### Task goal
Write every line of the following listing exactly as it reads.

### Information shown
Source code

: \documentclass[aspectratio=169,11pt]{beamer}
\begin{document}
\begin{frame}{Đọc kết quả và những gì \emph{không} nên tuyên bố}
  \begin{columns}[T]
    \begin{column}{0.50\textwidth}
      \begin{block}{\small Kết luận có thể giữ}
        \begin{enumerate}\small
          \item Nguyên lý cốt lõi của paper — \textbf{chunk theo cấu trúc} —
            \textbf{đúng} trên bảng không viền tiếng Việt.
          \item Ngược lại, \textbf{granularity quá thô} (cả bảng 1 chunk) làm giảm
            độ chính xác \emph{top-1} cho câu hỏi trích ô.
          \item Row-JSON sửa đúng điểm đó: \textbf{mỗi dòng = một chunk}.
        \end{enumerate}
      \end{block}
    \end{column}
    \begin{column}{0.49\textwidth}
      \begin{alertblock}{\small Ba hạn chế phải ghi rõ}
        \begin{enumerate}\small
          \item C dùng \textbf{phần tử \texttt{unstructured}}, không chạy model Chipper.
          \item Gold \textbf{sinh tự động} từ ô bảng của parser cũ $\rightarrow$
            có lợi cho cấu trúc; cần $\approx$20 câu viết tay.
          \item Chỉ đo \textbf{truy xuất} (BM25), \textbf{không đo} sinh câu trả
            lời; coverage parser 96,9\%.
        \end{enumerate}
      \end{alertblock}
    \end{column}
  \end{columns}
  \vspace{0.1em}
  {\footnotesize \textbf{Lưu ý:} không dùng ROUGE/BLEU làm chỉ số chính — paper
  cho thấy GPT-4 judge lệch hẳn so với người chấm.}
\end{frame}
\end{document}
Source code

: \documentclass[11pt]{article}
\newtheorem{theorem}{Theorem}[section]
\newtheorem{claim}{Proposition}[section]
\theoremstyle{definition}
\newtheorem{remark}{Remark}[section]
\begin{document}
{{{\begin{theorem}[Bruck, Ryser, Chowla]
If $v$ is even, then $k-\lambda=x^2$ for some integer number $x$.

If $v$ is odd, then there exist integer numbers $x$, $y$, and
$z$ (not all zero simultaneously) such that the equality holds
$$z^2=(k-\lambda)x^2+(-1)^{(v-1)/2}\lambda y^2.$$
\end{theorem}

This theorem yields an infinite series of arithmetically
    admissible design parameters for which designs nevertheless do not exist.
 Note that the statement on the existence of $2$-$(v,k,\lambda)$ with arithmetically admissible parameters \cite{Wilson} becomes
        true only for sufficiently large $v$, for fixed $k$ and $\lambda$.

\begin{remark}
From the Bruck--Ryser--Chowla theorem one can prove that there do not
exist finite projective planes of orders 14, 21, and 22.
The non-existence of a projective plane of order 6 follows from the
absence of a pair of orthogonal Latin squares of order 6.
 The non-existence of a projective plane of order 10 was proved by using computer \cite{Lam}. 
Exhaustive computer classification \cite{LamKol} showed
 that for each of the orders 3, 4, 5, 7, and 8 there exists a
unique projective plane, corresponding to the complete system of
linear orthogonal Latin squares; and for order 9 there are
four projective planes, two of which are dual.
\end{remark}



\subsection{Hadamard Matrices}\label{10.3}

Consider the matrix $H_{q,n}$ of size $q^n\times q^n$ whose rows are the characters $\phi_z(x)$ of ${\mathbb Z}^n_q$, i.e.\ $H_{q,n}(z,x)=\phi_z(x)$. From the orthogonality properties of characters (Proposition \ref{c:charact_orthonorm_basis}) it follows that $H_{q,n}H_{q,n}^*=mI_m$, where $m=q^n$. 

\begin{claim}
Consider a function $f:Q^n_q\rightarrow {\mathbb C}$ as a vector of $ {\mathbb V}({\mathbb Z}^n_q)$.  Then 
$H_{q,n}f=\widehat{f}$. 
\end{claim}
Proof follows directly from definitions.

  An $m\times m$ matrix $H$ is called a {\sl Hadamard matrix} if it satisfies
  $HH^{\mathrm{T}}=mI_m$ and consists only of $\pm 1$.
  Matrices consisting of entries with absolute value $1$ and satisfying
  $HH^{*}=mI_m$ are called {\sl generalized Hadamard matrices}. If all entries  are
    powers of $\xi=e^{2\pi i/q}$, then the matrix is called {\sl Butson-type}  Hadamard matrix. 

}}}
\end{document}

### Solution
Source code

: \documentclass[aspectratio=169,11pt]{beamer}
\begin{document}
\begin{frame}{Đọc kết quả và những gì \emph{không} nên tuyên bố}
  \begin{columns}[T]
    \begin{column}{0.50\textwidth}
      \begin{block}{\small Kết luận có thể giữ}
        \begin{enumerate}\small
          \item Nguyên lý cốt lõi của paper — \textbf{chunk theo cấu trúc} —
            \textbf{đúng} trên bảng không viền tiếng Việt.
          \item Ngược lại, \textbf{granularity quá thô} (cả bảng 1 chunk) làm giảm
            độ chính xác \emph{top-1} cho câu hỏi trích ô.
          \item Row-JSON sửa đúng điểm đó: \textbf{mỗi dòng = một chunk}.
        \end{enumerate}
      \end{block}
    \end{column}
    \begin{column}{0.49\textwidth}
      \begin{alertblock}{\small Ba hạn chế phải ghi rõ}
        \begin{enumerate}\small
          \item C dùng \textbf{phần tử \texttt{unstructured}}, không chạy model Chipper.
          \item Gold \textbf{sinh tự động} từ ô bảng của parser cũ $\rightarrow$
            có lợi cho cấu trúc; cần $\approx$20 câu viết tay.
          \item Chỉ đo \textbf{truy xuất} (BM25), \textbf{không đo} sinh câu trả
            lời; coverage parser 96,9\%.
        \end{enumerate}
      \end{alertblock}
    \end{column}
  \end{columns}
  \vspace{0.1em}
  {\footnotesize \textbf{Lưu ý:} không dùng ROUGE/BLEU làm chỉ số chính — paper
  cho thấy GPT-4 judge lệch hẳn so với người chấm.}
\end{frame}
\end{document}
Source code

: \documentclass[11pt]{article}
\newtheorem{theorem}{Theorem}[section]
\newtheorem{claim}{Proposition}[section]
\theoremstyle{definition}
\newtheorem{remark}{Remark}[section]
\begin{document}
{{{\begin{theorem}[Bruck, Ryser, Chowla]
If $v$ is even, then $k-\lambda=x^2$ for some integer number $x$.

If $v$ is odd, then there exist integer numbers $x$, $y$, and
$z$ (not all zero simultaneously) such that the equality holds
$$z^2=(k-\lambda)x^2+(-1)^{(v-1)/2}\lambda y^2.$$
\end{theorem}

This theorem yields an infinite series of arithmetically
    admissible design parameters for which designs nevertheless do not exist.
 Note that the statement on the existence of $2$-$(v,k,\lambda)$ with arithmetically admissible parameters \cite{Wilson} becomes
        true only for sufficiently large $v$, for fixed $k$ and $\lambda$.

\begin{remark}
From the Bruck--Ryser--Chowla theorem one can prove that there do not
exist finite projective planes of orders 14, 21, and 22.
The non-existence of a projective plane of order 6 follows from the
absence of a pair of orthogonal Latin squares of order 6.
 The non-existence of a projective plane of order 10 was proved by using computer \cite{Lam}. 
Exhaustive computer classification \cite{LamKol} showed
 that for each of the orders 3, 4, 5, 7, and 8 there exists a
unique projective plane, corresponding to the complete system of
linear orthogonal Latin squares; and for order 9 there are
four projective planes, two of which are dual.
\end{remark}



\subsection{Hadamard Matrices}\label{10.3}

Consider the matrix $H_{q,n}$ of size $q^n\times q^n$ whose rows are the characters $\phi_z(x)$ of ${\mathbb Z}^n_q$, i.e.\ $H_{q,n}(z,x)=\phi_z(x)$. From the orthogonality properties of characters (Proposition \ref{c:charact_orthonorm_basis}) it follows that $H_{q,n}H_{q,n}^*=mI_m$, where $m=q^n$. 

\begin{claim}
Consider a function $f:Q^n_q\rightarrow {\mathbb C}$ as a vector of $ {\mathbb V}({\mathbb Z}^n_q)$.  Then 
$H_{q,n}f=\widehat{f}$. 
\end{claim}
Proof follows directly from definitions.

  An $m\times m$ matrix $H$ is called a {\sl Hadamard matrix} if it satisfies
  $HH^{\mathrm{T}}=mI_m$ and consists only of $\pm 1$.
  Matrices consisting of entries with absolute value $1$ and satisfying
  $HH^{*}=mI_m$ are called {\sl generalized Hadamard matrices}. If all entries  are
    powers of $\xi=e^{2\pi i/q}$, then the matrix is called {\sl Butson-type}  Hadamard matrix. 

}}}
\end{document}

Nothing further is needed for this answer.